7. Beijing Engineering Research Center of Pediatric Surgery, Engineering and Transformation Center, Beijing Children's Hospital, National Center for Children's Health, Capital Medical University, Beijing 100045, China.
8. School of Basic Medical Sciences, Peking University, Beijing 100191, China.
9. School of Chinese Materia Medica, Tianjin University of Traditional Chinese Medicine, Tianjin 300193, China.
10. School of Life and Environmental Sciences, the University of Sydney, NSW, 2006, Australia.
11. University of Pittsburgh, Kenneth P. Dietrich School of Arts and Sciences, Pittsburgh, PA 15260, USA.
12. Agricultural College, Henan University of Science and Technology, Luoyang 471000, China.
13. Guangdong Provincial Key Laboratory of Silviculture, Protection and Utilization, Guangdong Academy of Forestry, Guangzhou 510520, China.

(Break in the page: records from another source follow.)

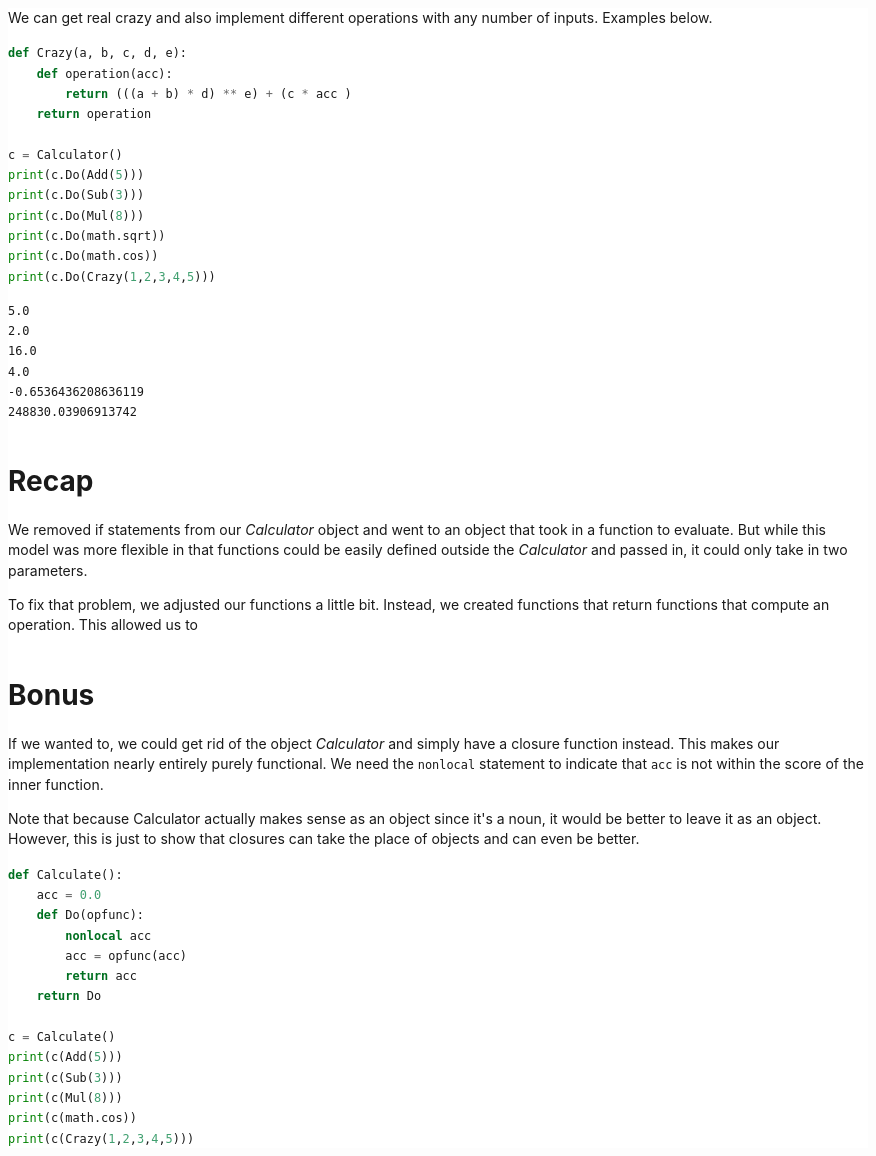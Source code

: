 We can get real crazy and also implement different operations with any number of inputs.  Examples below.


```python
def Crazy(a, b, c, d, e):
    def operation(acc):
        return (((a + b) * d) ** e) + (c * acc )
    return operation

c = Calculator()
print(c.Do(Add(5)))
print(c.Do(Sub(3)))
print(c.Do(Mul(8)))
print(c.Do(math.sqrt))
print(c.Do(math.cos))
print(c.Do(Crazy(1,2,3,4,5)))
```

    5.0
    2.0
    16.0
    4.0
    -0.6536436208636119
    248830.03906913742


# Recap
We removed if statements from our _Calculator_ object and went to an object that took in a function to evaluate.  But while this model was more flexible in that functions could be easily defined outside the _Calculator_ and passed in, it could only take in two parameters.  

To fix that problem, we adjusted our functions a little bit.  Instead, we created functions that return functions that compute an operation.  This allowed us to

# Bonus
If we wanted to, we could get rid of the object _Calculator_ and simply have a closure function instead.  This makes our implementation nearly entirely purely functional.  We need the ```nonlocal``` statement to indicate that ```acc``` is not within the score of the inner function.

Note that because Calculator actually makes sense as an object since it's a noun, it would be better to leave it as an object.  However, this is just to show that closures can take the place of objects and can even be better.


```python
def Calculate():
    acc = 0.0
    def Do(opfunc): 
        nonlocal acc
        acc = opfunc(acc)
        return acc
    return Do
    
c = Calculate()
print(c(Add(5)))
print(c(Sub(3)))
print(c(Mul(8)))
print(c(math.cos))
print(c(Crazy(1,2,3,4,5)))
```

Publication Type:Journal Article
Keywords: Antivenoms; Chromatin; Gene regulation; Medicinal snake; Neurotoxin origin
From: Acta Pharmaceutica Sinica B 2023;13(5):2234-2249
CountryChina
Language:English
Abstract: The many-banded krait, Bungarus multicinctus, has been recorded as the animal resource of JinQianBaiHuaShe in the Chinese Pharmacopoeia. Characterization of its venoms classified chief phyla of modern animal neurotoxins. However, the evolutionary origin and diversification of its neurotoxins as well as biosynthesis of its active compounds remain largely unknown due to the lack of its high-quality genome. Here, we present the 1.58 Gbp genome of B. multicinctus assembled into 18 chromosomes with contig/scaffold N50 of 7.53 Mbp/149.8 Mbp. Major bungarotoxin-coding genes were clustered within genome by family and found to be associated with ancient local duplications. The truncation of glycosylphosphatidylinositol anchor in the 3'-terminal of a LY6E paralog released modern three-finger toxins (3FTxs) from membrane tethering before the Colubroidea divergence. Subsequent expansion and mutations diversified and recruited these 3FTxs. After the cobra/krait divergence, the modern unit-B of β-bungarotoxin emerged with an extra cysteine residue. A subsequent point substitution in unit-A enabled the β-bungarotoxin covalent linkage. The B. multicinctus gene expression, chromatin topological organization, and histone modification characteristics were featured by transcriptome, proteome, chromatin conformation capture sequencing, and ChIP-seq. The results highlighted that venom production was under a sophisticated regulation. Our findings provide new insights into snake neurotoxin research, meanwhile will facilitate antivenom development, toxin-driven drug discovery and the quality control of JinQianBaiHuaShe.